Post-Disposition Strategic Innovations address DMC following disposition, focusing on the use of graduated sanctions to reduce incarceration for probation violations and the inappropriate uses of secure detention for youth pending placement. Strategies also include development of new research and projects to increase understanding of successful youth adjustment to post-disposition placement and community re-entry following release from care. DMC Action Network sites work to implement and monitor the impact of the following strategies:

  • Violations of Probation – Focuses on the development of an array of graduated responses that takes into account seriousness of the probation violation and risk to public safety. The principle underlying this strategy is that youth can and should be held accountable for their misbehavior, but that holding them accountable does not necessarily require locking them up. Graduated responses can include a wide range of actions that become more progressive with each step, such as admonishments from a probation officer, written assignments, community service, increased community supervision, assignments to day/evening reporting program, short-term incarceration, or other responses.

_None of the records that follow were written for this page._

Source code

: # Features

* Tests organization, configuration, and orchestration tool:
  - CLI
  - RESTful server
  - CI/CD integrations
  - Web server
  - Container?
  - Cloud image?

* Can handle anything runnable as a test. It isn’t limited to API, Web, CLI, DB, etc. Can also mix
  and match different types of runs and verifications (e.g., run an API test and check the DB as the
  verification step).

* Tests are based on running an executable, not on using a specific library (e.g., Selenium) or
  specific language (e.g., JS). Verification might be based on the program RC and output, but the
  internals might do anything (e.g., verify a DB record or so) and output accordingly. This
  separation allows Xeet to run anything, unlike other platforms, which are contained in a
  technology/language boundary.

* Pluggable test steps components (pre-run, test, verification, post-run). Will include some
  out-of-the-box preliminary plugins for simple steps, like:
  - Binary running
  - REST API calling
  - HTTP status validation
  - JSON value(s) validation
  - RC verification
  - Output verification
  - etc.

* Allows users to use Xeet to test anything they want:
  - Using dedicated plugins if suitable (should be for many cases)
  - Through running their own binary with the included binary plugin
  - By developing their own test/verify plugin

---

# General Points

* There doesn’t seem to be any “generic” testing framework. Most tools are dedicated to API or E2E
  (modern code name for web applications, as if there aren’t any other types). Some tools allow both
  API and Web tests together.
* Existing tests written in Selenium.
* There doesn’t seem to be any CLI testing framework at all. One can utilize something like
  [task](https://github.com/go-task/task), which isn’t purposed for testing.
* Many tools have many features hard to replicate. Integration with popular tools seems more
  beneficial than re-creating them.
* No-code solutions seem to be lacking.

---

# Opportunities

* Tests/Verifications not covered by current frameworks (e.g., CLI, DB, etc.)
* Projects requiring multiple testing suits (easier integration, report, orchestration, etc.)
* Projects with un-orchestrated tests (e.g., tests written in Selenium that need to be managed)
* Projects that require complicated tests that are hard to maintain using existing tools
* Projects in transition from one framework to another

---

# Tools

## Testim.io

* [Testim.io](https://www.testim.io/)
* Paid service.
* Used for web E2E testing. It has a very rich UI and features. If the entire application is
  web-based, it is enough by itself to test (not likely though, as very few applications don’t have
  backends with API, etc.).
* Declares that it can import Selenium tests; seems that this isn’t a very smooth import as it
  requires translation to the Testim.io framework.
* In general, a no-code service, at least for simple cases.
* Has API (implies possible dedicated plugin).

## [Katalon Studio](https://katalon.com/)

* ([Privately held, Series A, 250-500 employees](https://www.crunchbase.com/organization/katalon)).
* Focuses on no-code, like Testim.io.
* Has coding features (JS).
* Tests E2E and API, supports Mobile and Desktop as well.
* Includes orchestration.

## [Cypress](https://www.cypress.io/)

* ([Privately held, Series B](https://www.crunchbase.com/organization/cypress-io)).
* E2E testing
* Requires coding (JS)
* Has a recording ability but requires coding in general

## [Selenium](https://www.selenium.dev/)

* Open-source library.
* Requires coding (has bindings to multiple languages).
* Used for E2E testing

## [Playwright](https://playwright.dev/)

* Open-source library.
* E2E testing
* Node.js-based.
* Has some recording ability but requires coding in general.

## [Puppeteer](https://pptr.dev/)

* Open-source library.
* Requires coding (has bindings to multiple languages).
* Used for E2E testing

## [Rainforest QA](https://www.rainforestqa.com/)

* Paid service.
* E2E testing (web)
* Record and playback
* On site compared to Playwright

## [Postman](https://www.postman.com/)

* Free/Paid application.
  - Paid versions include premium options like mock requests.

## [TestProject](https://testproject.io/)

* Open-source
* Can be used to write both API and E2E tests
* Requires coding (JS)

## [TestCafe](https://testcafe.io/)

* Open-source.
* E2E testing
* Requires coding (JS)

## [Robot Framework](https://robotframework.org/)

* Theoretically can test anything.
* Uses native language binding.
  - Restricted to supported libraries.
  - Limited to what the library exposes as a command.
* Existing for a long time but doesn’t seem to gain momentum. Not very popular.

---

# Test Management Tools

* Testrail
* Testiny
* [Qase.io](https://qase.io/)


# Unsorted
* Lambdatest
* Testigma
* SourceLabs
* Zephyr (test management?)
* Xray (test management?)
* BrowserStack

  • Placement and Adjustment Issues – Addresses problems that affect youth of color in post-dispositional placements and re-entry. Key activities include exploration of the link between system policies and youth adjustment in the community. Two Network sites began exploring this difficult issue in which long-term incarceration adversely and disproportionately affects youth of color. Allegheny County has studied cases of youth who “fail to adjust” (FTA) to post-dispositional placements in an effort to reduce FTAs and improve program effectiveness. Baltimore City has implemented an Educational Placement Project to expedite youth re-enrollment in appropriate education programs upon leaving secure detention.